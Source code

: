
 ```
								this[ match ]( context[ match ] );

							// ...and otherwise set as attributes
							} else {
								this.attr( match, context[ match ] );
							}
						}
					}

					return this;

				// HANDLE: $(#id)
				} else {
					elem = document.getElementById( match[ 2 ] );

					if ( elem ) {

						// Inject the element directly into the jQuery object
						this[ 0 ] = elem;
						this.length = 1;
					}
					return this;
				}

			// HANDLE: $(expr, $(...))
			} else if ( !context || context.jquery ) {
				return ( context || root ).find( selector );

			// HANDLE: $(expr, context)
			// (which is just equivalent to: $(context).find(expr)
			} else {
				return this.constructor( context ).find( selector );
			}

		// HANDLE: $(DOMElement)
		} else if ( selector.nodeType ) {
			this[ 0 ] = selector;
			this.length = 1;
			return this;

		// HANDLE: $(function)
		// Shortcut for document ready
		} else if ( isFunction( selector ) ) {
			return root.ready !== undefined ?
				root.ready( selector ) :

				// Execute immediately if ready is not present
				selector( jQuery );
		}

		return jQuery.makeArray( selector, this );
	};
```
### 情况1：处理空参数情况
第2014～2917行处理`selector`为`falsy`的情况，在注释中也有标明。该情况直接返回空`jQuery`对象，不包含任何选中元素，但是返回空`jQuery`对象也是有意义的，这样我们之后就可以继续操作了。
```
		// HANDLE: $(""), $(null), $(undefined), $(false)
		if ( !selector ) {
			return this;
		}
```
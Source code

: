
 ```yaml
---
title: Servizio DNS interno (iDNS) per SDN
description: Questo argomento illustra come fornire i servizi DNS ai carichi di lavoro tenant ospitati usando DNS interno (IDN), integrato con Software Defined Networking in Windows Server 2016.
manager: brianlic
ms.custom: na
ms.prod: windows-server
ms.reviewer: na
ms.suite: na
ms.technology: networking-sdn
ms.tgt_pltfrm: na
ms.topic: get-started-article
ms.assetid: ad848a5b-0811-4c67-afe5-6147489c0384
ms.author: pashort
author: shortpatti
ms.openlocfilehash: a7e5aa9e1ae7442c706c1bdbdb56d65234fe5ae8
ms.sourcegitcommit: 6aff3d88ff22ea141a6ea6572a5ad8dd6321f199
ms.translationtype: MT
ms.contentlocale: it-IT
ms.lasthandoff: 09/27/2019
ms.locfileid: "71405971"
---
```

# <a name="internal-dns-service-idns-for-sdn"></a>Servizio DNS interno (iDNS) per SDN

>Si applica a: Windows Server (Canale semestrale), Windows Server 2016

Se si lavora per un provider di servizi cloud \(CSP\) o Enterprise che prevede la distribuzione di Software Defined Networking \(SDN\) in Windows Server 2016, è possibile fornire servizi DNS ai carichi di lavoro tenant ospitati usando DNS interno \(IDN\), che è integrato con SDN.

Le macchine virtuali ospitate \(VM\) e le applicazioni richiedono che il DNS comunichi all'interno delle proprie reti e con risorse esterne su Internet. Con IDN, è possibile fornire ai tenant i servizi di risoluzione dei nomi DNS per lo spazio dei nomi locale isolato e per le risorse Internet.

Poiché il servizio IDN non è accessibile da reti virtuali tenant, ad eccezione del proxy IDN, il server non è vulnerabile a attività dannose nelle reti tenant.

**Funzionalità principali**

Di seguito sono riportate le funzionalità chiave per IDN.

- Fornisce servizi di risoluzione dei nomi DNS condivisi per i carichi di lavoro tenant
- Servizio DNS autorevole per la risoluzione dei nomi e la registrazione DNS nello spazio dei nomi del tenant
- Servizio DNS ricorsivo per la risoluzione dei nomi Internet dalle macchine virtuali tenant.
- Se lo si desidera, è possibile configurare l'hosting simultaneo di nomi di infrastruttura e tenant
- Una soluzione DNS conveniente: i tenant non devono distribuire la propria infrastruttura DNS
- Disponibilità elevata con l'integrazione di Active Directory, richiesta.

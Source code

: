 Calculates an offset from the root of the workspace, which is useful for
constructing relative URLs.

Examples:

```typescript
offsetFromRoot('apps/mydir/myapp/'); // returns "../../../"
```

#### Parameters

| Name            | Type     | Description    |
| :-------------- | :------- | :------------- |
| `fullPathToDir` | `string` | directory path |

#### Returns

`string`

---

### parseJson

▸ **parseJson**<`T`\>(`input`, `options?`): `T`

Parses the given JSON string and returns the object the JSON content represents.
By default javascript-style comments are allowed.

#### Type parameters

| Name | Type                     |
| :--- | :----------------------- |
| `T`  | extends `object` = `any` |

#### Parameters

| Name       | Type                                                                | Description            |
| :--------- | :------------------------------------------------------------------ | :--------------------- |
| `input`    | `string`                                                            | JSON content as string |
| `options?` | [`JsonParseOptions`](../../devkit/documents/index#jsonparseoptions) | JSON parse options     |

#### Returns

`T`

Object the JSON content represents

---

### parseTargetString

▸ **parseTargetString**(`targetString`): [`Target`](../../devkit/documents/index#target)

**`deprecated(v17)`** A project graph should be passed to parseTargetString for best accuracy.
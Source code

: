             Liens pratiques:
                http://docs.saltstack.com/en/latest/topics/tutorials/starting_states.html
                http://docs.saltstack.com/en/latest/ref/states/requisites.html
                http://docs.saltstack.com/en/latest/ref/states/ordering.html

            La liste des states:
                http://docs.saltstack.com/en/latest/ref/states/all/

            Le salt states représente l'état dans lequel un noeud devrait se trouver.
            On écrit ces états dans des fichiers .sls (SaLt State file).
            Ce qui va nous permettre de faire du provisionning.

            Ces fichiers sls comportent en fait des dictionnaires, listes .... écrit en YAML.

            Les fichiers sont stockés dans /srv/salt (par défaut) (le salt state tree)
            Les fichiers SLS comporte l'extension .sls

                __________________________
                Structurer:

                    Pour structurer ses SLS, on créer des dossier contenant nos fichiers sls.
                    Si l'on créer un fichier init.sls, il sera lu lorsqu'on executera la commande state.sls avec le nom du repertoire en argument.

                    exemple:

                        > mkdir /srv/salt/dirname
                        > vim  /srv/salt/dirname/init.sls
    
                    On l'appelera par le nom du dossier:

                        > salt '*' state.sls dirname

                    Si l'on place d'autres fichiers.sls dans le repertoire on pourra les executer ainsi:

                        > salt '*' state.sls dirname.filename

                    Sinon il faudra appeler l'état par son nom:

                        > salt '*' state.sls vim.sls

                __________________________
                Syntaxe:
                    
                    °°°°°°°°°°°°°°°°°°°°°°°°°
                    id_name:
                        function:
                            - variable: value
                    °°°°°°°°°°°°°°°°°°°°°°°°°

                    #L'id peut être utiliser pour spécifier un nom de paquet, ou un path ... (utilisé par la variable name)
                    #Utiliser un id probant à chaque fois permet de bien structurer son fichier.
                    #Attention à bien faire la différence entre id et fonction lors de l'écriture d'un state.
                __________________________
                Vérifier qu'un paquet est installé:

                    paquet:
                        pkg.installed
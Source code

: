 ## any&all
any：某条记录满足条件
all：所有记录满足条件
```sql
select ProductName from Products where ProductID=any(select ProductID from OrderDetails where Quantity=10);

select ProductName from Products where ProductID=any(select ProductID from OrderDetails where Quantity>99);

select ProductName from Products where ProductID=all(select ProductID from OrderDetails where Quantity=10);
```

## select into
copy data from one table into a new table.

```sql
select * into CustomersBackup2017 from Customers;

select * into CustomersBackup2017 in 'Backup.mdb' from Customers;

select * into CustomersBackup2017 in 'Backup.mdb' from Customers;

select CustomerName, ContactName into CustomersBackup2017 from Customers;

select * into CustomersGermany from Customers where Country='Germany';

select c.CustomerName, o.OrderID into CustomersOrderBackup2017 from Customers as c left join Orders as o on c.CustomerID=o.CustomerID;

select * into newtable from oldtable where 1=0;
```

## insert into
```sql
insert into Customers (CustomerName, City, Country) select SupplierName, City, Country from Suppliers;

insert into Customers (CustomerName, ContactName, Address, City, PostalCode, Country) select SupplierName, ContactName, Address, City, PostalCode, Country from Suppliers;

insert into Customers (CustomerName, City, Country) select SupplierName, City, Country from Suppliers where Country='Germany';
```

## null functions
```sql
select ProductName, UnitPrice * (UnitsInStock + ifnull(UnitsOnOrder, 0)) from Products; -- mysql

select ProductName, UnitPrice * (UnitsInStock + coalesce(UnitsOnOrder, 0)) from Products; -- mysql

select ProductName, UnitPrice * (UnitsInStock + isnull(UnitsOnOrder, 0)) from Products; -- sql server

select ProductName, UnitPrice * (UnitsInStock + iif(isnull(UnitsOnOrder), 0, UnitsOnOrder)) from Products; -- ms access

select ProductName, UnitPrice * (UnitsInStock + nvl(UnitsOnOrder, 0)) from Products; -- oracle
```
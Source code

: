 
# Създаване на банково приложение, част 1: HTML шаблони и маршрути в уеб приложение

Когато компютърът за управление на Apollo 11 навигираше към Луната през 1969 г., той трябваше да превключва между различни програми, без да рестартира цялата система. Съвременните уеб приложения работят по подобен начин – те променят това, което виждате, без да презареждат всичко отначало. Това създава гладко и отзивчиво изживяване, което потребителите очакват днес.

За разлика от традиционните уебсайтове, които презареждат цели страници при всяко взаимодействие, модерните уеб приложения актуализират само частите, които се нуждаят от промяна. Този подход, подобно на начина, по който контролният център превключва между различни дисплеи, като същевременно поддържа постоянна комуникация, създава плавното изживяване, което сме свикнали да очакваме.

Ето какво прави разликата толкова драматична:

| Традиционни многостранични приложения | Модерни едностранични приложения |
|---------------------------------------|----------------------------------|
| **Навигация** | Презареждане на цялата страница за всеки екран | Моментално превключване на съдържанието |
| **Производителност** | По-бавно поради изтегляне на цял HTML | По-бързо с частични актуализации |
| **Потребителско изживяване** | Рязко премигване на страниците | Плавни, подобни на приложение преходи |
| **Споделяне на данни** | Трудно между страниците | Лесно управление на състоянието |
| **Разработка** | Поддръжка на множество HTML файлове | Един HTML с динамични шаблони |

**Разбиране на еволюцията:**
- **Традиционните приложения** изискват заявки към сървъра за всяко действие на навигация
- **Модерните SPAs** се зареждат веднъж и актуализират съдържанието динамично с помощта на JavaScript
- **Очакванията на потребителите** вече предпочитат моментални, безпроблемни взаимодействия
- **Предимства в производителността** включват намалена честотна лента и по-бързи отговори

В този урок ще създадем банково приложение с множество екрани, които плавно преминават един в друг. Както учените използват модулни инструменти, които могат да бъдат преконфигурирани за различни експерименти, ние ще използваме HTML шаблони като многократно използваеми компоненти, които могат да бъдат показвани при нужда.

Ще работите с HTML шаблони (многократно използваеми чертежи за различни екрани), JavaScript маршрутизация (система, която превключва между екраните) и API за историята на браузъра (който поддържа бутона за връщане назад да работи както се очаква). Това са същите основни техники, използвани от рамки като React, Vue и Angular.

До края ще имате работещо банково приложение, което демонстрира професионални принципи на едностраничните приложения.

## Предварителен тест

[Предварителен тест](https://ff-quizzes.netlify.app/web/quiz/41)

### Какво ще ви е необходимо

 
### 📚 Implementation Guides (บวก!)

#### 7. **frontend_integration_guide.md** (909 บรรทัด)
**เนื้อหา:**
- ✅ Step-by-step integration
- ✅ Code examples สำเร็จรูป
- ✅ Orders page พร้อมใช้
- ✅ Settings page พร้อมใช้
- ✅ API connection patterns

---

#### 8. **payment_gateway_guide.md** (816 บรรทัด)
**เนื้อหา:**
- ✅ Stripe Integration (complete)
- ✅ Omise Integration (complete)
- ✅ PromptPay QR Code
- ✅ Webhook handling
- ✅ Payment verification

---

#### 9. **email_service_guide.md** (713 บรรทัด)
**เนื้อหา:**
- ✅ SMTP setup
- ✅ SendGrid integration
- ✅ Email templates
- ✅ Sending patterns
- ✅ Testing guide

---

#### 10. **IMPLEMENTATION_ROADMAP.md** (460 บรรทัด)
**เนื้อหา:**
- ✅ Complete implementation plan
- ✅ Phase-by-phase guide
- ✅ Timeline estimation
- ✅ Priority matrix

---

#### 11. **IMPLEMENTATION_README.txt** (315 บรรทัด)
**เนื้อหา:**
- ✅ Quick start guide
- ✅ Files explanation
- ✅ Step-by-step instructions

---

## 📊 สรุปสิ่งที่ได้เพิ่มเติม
--*--
→ **Problem statement**
Where the string "актуализират" appears in a line of the entries above, return that line.

→ **Expected answer**
За разлика от традиционните уебсайтове, които презареждат цели страници при всяко взаимодействие, модерните уеб приложения актуализират само частите, които се нуждаят от промяна. Този подход, подобно на начина, по който контролният център превключва между различни дисплеи, като същевременно поддържа постоянна комуникация, създава плавното изживяване, което сме свикнали да очакваме.
- **Модерните SPAs** се зареждат веднъж и актуализират съдържанието динамично с помощта на JavaScript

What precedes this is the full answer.